The growth of Facebook has had a huge impact on our lives. The application changed the way we connected with our family and kept in touch with our friends. But more importantly, it got us to spend a lot more time online. Facebook’s growth, however, has not only impacted its users, but it is getting to the point where can have a huge effect on other companies as well. And the company that is directly in its line of fire is Google, now part of the parent company Alphabet.
Facebook and Alphabet are extremely different from each other, but in a lot of ways they are very similar as well. On the one side is Facebook, a social media platform, and on the other is Google, primarily a search provider. But both of them make money the same way, by offering online real estate to advertisers.
When Facebook started out there were a lot of skeptics who didn’t believe that the company would ever make money. No social media company had managed to be profitable before, and even their peer company Twitter is still struggling to makes ends meet. But Facebook proved its detractors wrong by not only adding users in the millions every year, but also by posting record sales and profit growth year after year.
Facebook’s annual revenue has grown from $3.7 billion in 2011 to $17.92 billion in 2015. They have more than quadrupled their revenue in a short span of four years. It’s clear that advertisers have flocked to the platform during that time, and Chief Operating Officer Sheryl Sandberg recently announced that they have 4 million advertisers on their platform.

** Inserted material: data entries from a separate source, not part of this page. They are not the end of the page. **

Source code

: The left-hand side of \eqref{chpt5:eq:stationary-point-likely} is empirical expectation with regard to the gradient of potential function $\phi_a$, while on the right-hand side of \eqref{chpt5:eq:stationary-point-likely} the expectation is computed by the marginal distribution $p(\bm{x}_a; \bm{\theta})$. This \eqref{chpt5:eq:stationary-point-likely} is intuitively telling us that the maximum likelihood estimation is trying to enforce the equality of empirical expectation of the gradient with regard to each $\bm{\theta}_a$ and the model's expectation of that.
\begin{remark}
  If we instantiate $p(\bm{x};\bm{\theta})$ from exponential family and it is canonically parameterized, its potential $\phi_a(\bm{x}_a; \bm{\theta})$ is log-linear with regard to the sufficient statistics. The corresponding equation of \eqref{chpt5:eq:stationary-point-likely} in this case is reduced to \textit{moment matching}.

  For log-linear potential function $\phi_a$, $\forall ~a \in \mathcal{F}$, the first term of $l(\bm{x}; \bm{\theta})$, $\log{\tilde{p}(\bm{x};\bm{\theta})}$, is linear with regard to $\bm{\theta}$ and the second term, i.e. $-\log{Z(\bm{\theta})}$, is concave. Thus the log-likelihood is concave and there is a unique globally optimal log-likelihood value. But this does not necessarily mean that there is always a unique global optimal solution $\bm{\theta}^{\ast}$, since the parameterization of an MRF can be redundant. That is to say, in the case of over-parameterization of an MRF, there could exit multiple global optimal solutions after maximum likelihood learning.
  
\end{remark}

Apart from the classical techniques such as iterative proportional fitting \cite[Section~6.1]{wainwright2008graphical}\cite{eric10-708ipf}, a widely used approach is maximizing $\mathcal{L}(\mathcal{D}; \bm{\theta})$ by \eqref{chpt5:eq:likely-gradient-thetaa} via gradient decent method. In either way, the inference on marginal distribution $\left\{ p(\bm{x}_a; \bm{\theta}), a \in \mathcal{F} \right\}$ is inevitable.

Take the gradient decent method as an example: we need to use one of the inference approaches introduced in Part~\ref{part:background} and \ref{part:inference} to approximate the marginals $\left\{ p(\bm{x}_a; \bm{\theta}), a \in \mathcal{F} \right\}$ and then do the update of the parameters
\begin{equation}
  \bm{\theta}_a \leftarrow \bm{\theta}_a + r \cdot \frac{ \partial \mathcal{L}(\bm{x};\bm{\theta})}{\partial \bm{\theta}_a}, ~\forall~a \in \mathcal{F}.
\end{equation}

Before Facebook came into the picture, there was only one company of scale and size for online advertising, and that was Google, long before the formation of Alphabet. Advertising revenue is Google’s bread and butter; the bulk of their $74.9 billion annual revenues in 2015 came from advertising. Google does have the world’s leading mobile operating system Android, the Chrome browser and ChromeOS, robust productivity apps and a small but growing cloud business as well. And of course, there’s YouTube.
But search engine/online advertising is at the core of Google’s revenue stream, and everything that the company has done so far has had one objective in mind – to drive traffic towards the search engine and sell advertising spots on search pages and partner sites. As the world’s leading search engine Google played to its strengths and kept building an ecosystem that will allow its search engine to thrive. But all of that leads back to advertising dollars, without which Google would now be the biggest and “brokest” search engine company in the world.
Why the Tough Competition in the Online Advertising Space?
A quick look at the growth of digital spend shows you where the people are. And where the people are, the money is bound to follow.
Of that 700+ billion being spent every year, more than 20% goes towards digital advertising, and it’s showing a 12.7% growth rate per year until 2019.
So both Facebook and Google take different routes to get a share of those global online advertising dollars, but the problem is that the total amount of money for advertising in a given year is a finite figure. A few years ago it was Google versus all other online ad companies. Today, it’s become Google, Facebook and then the rest, and Verizon is coming in hot with their recent acquisitions that include AOL’s assets like HuffPost and TechCrunch, as well as Yahoo, whose core assets the company has agreed to buy for something in the neighborhood of $4.8 billion. That’s a nice neighborhood, let me tell you!
Over the coming days, we’ll get deeper into this discussion and start to break down the various elements of Facebook’s growth and rivalry with Google, and Verizon’s emergence as a content juggernaut with AOL’s powerful programmatic ad platforms running in the background. The important thing to remember is that video now plays a huge role in the advertising space, and we’ll explore that in greater detail in subsequent pieces as well.